### TASK ITEM
Look through the data below, tally the lines where "create" occurs, and write the total alone.

Data entries:

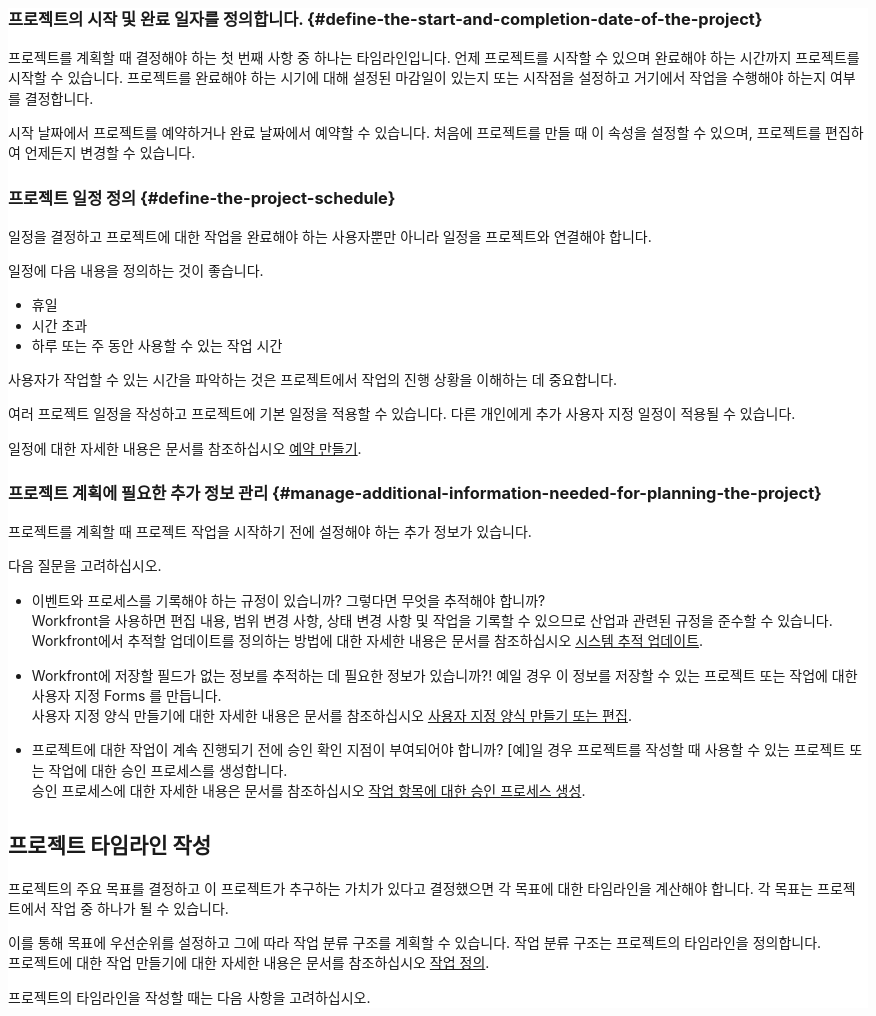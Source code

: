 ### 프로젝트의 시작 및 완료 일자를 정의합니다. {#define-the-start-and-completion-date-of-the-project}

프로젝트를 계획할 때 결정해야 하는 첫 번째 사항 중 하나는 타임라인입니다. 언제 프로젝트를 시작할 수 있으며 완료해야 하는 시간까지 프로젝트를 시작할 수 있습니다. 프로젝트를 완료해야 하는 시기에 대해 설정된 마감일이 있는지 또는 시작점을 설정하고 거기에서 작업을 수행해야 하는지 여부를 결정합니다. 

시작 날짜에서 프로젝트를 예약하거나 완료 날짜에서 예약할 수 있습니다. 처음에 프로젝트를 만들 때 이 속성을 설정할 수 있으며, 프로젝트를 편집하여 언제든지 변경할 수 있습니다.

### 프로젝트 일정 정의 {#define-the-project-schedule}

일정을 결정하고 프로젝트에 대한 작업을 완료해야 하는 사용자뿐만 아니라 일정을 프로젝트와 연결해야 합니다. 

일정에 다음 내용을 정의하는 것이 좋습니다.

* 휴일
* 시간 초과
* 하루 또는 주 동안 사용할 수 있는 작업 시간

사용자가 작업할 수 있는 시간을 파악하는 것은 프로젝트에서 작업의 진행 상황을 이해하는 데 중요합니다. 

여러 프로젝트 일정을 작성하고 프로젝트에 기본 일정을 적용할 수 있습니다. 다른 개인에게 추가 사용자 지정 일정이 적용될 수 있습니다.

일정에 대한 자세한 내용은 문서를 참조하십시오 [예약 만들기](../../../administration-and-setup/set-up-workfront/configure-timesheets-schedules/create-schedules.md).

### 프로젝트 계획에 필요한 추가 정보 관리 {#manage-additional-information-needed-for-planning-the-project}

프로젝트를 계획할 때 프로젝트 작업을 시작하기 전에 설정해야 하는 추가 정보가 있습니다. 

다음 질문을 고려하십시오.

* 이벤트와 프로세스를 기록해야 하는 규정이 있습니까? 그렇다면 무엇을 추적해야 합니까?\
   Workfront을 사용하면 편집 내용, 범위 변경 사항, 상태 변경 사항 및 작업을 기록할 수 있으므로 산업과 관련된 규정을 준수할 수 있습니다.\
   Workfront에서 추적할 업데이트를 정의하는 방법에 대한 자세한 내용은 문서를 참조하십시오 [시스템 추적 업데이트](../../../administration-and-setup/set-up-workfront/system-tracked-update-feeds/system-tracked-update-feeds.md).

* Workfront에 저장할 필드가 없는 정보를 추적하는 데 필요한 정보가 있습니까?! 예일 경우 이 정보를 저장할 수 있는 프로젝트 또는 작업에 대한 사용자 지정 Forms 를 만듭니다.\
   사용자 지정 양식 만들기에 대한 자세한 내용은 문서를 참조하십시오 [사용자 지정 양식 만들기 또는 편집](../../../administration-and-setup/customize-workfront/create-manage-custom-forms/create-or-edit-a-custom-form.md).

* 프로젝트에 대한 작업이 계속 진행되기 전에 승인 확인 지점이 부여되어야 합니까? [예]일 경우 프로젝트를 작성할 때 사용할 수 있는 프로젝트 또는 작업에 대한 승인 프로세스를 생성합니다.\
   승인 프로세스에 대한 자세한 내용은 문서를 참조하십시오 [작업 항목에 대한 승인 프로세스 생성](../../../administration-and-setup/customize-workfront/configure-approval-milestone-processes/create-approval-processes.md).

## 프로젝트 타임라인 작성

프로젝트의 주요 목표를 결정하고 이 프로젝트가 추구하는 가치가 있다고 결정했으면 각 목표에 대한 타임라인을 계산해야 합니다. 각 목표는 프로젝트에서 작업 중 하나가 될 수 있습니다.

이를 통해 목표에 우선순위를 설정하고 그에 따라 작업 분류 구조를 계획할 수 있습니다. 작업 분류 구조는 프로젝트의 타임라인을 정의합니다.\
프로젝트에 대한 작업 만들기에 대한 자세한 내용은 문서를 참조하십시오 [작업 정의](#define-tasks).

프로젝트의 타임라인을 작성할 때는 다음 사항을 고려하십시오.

### OUTPUT OF THE EXERCISE
3